The item then links to a case study of the commercial benefits of Subway becoming Liverpool FC's 'Official Training Food'.

This website post comes in the same week as Liverpool's unveiling of a new matchday ticket price structure, which plans for the first-ever £1,000 season ticket and a £77 individual match ticket.

Premier League shareholders will discuss ticket pricing more broadly when they meet later this week in London.

No clubs have yet committed to cutting the cost of tickets since the Premier League announced its new domestic television rights deal last year, which rose in value from £3bn to £5.14bn.

Supporter initiatives to reduce the monetary burden of matchday attendance have thus far failed to get enough support to force changes in time for next season.

Both 'Spirit of Shankly' - the Liverpool Supporters' Union - and the official Liverpool Supporters Committee have been vocal in their despair at the club's recent ticket-price plans, having contributed to the Ticket Working Group for over a year in the hope of reaching a more favourable compromise.

In a statement released earlier this week, the Liverpool Supporters Committee said: "This is a lost opportunity for LFC to begin the reversal of the effects of inflation-busting prices that have forced out many loyal fans over recent years.

"Unfortunately, the decisions of the ownership are based purely on economics with no compromise.

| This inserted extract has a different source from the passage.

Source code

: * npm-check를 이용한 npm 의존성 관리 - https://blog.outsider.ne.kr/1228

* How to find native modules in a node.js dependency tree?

"They have tried to frame the debate from the view that ticket prices as they stand are fair and that their planned rises somehow supports this fairness. This is an unsustainable argument. Fairness is not making more money than ever before from supporters."

 Meanwhile, Spirit of Shankly made a statement of their own on their website on Tuesday: "Whilst we are not happy with the outcome, we would like to place on record our thanks to those UK based executives of the club who have engaged with us openly and honestly, listened to us and feedback (sic) our concerns as we had no direct engagement with the owners.

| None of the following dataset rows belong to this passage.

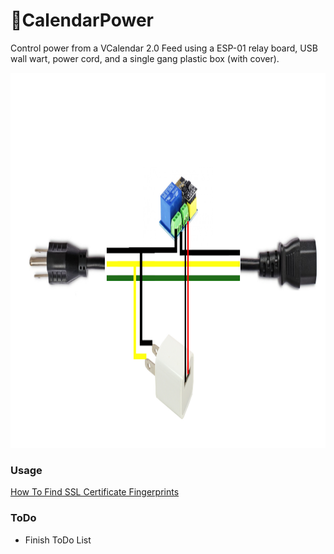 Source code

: # 📆CalendarPower
Control power from a VCalendar 2.0 Feed using a ESP-01 relay board, USB wall wart, power cord, and a single gang plastic box (with cover).

<img height="600" src="https://raw.githubusercontent.com/ideafablabs/CalendarPower/main/pics/overview.png">

### Usage

[How To Find SSL Certificate Fingerprints](https://github.com/ideafablabs/CalendarPower/blob/main/fingerprint.md)

### ToDo

* Finish ToDo List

"The final decision on these prices was theirs. They should be the ones made to account for them."

Ian Ayre, Liverpool chief executive, defended the club's plans earlier this week.

"The redevelopment of our Main Stand and increased capacity has given us flexibility to freeze or reduce more than half of all tickets across the stadium," he said, "which is reflected in our longer term plan to give fans more choice on what price they pay to attend a game."

The new price structure also allows for 2,250 tickets available to children at just £9 each.

Ayre added: "The feedback has been clear that having more local and young people at Anfield is a priority and we are delighted to be launching these new ticketing initiatives."